_Task brief:_ Nothing but the records beneath, reproduced exactly, should appear in the answer.

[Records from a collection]
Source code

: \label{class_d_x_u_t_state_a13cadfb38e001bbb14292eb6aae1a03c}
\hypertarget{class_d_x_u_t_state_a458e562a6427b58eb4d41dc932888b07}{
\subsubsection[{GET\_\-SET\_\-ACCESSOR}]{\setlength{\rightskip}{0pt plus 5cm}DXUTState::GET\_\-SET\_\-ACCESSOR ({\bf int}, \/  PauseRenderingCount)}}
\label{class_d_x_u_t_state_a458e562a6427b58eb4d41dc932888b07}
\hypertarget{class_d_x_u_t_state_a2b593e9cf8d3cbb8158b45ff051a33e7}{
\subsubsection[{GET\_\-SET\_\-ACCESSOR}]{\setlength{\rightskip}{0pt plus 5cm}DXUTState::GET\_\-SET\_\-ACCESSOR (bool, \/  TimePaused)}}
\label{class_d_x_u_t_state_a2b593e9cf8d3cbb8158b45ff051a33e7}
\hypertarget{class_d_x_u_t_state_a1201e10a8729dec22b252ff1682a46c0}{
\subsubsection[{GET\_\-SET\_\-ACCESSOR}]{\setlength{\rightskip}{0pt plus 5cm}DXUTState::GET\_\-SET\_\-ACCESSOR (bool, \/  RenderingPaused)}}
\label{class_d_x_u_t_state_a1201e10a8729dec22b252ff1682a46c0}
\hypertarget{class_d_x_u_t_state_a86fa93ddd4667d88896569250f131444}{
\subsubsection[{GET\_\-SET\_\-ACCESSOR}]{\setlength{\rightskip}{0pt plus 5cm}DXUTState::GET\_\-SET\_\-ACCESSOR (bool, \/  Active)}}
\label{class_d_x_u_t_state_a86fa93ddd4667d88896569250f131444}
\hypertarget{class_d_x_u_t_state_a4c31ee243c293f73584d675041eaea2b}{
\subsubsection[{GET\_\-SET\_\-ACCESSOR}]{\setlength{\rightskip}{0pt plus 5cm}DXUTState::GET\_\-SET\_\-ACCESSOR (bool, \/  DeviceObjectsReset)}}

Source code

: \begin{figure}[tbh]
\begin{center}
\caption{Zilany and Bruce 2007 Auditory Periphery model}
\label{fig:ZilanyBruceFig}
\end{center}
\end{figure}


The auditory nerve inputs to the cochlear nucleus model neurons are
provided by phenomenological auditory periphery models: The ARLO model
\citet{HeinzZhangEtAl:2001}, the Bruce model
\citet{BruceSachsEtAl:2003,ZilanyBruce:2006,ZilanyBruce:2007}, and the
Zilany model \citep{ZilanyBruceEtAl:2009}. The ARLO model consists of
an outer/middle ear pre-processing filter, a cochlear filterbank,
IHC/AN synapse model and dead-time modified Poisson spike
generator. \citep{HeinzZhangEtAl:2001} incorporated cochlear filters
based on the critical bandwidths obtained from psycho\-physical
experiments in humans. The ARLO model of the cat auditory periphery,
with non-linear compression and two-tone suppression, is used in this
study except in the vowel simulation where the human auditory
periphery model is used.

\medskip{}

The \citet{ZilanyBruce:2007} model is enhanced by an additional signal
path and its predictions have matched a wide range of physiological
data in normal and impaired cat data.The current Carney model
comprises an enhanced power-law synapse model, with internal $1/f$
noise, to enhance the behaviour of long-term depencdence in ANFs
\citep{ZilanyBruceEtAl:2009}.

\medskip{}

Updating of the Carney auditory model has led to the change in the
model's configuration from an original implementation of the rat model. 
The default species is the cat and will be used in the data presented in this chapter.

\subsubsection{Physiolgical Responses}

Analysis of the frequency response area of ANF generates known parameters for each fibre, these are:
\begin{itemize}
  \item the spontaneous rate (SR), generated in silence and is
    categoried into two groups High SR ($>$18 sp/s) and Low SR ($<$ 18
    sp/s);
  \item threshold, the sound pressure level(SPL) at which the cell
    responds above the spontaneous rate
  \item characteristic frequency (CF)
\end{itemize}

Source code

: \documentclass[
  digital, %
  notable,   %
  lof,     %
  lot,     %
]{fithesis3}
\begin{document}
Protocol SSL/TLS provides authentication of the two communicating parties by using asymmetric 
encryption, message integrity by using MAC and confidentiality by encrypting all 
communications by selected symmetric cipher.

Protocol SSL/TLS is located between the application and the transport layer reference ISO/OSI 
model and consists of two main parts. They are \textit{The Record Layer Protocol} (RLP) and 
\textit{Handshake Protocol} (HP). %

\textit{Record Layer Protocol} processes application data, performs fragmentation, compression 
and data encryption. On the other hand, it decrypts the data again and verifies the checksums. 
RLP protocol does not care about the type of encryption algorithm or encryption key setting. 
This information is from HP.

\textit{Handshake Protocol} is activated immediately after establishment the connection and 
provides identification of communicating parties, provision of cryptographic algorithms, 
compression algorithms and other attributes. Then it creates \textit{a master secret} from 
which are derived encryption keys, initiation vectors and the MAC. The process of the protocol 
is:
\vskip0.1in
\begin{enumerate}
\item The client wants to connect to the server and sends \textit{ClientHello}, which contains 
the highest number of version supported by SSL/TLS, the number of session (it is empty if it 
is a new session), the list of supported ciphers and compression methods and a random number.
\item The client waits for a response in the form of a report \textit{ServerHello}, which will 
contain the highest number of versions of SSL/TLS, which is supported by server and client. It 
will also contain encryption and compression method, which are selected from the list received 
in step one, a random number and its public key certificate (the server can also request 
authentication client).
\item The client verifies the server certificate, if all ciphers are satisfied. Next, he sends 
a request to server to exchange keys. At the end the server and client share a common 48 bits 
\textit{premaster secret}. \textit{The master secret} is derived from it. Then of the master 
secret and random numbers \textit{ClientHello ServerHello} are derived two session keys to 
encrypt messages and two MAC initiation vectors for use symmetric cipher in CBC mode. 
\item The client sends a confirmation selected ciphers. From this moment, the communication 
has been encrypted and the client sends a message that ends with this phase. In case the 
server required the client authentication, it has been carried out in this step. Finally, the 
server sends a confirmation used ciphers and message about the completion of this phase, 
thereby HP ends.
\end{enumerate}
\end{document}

_Answer for the task:_
Source code

: \label{class_d_x_u_t_state_a13cadfb38e001bbb14292eb6aae1a03c}
\hypertarget{class_d_x_u_t_state_a458e562a6427b58eb4d41dc932888b07}{
\subsubsection[{GET\_\-SET\_\-ACCESSOR}]{\setlength{\rightskip}{0pt plus 5cm}DXUTState::GET\_\-SET\_\-ACCESSOR ({\bf int}, \/  PauseRenderingCount)}}
\label{class_d_x_u_t_state_a458e562a6427b58eb4d41dc932888b07}
\hypertarget{class_d_x_u_t_state_a2b593e9cf8d3cbb8158b45ff051a33e7}{
\subsubsection[{GET\_\-SET\_\-ACCESSOR}]{\setlength{\rightskip}{0pt plus 5cm}DXUTState::GET\_\-SET\_\-ACCESSOR (bool, \/  TimePaused)}}
\label{class_d_x_u_t_state_a2b593e9cf8d3cbb8158b45ff051a33e7}
\hypertarget{class_d_x_u_t_state_a1201e10a8729dec22b252ff1682a46c0}{
\subsubsection[{GET\_\-SET\_\-ACCESSOR}]{\setlength{\rightskip}{0pt plus 5cm}DXUTState::GET\_\-SET\_\-ACCESSOR (bool, \/  RenderingPaused)}}
\label{class_d_x_u_t_state_a1201e10a8729dec22b252ff1682a46c0}
\hypertarget{class_d_x_u_t_state_a86fa93ddd4667d88896569250f131444}{
\subsubsection[{GET\_\-SET\_\-ACCESSOR}]{\setlength{\rightskip}{0pt plus 5cm}DXUTState::GET\_\-SET\_\-ACCESSOR (bool, \/  Active)}}
\label{class_d_x_u_t_state_a86fa93ddd4667d88896569250f131444}
\hypertarget{class_d_x_u_t_state_a4c31ee243c293f73584d675041eaea2b}{
\subsubsection[{GET\_\-SET\_\-ACCESSOR}]{\setlength{\rightskip}{0pt plus 5cm}DXUTState::GET\_\-SET\_\-ACCESSOR (bool, \/  DeviceObjectsReset)}}

Source code

: \begin{figure}[tbh]
\begin{center}
\caption{Zilany and Bruce 2007 Auditory Periphery model}
\label{fig:ZilanyBruceFig}
\end{center}
\end{figure}


The auditory nerve inputs to the cochlear nucleus model neurons are
provided by phenomenological auditory periphery models: The ARLO model
\citet{HeinzZhangEtAl:2001}, the Bruce model
\citet{BruceSachsEtAl:2003,ZilanyBruce:2006,ZilanyBruce:2007}, and the
Zilany model \citep{ZilanyBruceEtAl:2009}. The ARLO model consists of
an outer/middle ear pre-processing filter, a cochlear filterbank,
IHC/AN synapse model and dead-time modified Poisson spike
generator. \citep{HeinzZhangEtAl:2001} incorporated cochlear filters
based on the critical bandwidths obtained from psycho\-physical
experiments in humans. The ARLO model of the cat auditory periphery,
with non-linear compression and two-tone suppression, is used in this
study except in the vowel simulation where the human auditory
periphery model is used.

\medskip{}

The \citet{ZilanyBruce:2007} model is enhanced by an additional signal
path and its predictions have matched a wide range of physiological
data in normal and impaired cat data.The current Carney model
comprises an enhanced power-law synapse model, with internal $1/f$
noise, to enhance the behaviour of long-term depencdence in ANFs
\citep{ZilanyBruceEtAl:2009}.

\medskip{}

Updating of the Carney auditory model has led to the change in the
model's configuration from an original implementation of the rat model. 
The default species is the cat and will be used in the data presented in this chapter.

\subsubsection{Physiolgical Responses}

Analysis of the frequency response area of ANF generates known parameters for each fibre, these are:
\begin{itemize}
  \item the spontaneous rate (SR), generated in silence and is
    categoried into two groups High SR ($>$18 sp/s) and Low SR ($<$ 18
    sp/s);
  \item threshold, the sound pressure level(SPL) at which the cell
    responds above the spontaneous rate
  \item characteristic frequency (CF)
\end{itemize}

Source code

: \documentclass[
  digital, %
  notable,   %
  lof,     %
  lot,     %
]{fithesis3}
\begin{document}
Protocol SSL/TLS provides authentication of the two communicating parties by using asymmetric 
encryption, message integrity by using MAC and confidentiality by encrypting all 
communications by selected symmetric cipher.

Protocol SSL/TLS is located between the application and the transport layer reference ISO/OSI 
model and consists of two main parts. They are \textit{The Record Layer Protocol} (RLP) and 
\textit{Handshake Protocol} (HP). %

\textit{Record Layer Protocol} processes application data, performs fragmentation, compression 
and data encryption. On the other hand, it decrypts the data again and verifies the checksums. 
RLP protocol does not care about the type of encryption algorithm or encryption key setting. 
This information is from HP.

\textit{Handshake Protocol} is activated immediately after establishment the connection and 
provides identification of communicating parties, provision of cryptographic algorithms, 
compression algorithms and other attributes. Then it creates \textit{a master secret} from 
which are derived encryption keys, initiation vectors and the MAC. The process of the protocol 
is:
\vskip0.1in
\begin{enumerate}
\item The client wants to connect to the server and sends \textit{ClientHello}, which contains 
the highest number of version supported by SSL/TLS, the number of session (it is empty if it 
is a new session), the list of supported ciphers and compression methods and a random number.
\item The client waits for a response in the form of a report \textit{ServerHello}, which will 
contain the highest number of versions of SSL/TLS, which is supported by server and client. It 
will also contain encryption and compression method, which are selected from the list received 
in step one, a random number and its public key certificate (the server can also request 
authentication client).
\item The client verifies the server certificate, if all ciphers are satisfied. Next, he sends 
a request to server to exchange keys. At the end the server and client share a common 48 bits 
\textit{premaster secret}. \textit{The master secret} is derived from it. Then of the master 
secret and random numbers \textit{ClientHello ServerHello} are derived two session keys to 
encrypt messages and two MAC initiation vectors for use symmetric cipher in CBC mode. 
\item The client sends a confirmation selected ciphers. From this moment, the communication 
has been encrypted and the client sends a message that ends with this phase. In case the 
server required the client authentication, it has been carried out in this step. Finally, the 
server sends a confirmation used ciphers and message about the completion of this phase, 
thereby HP ends.
\end{enumerate}
\end{document}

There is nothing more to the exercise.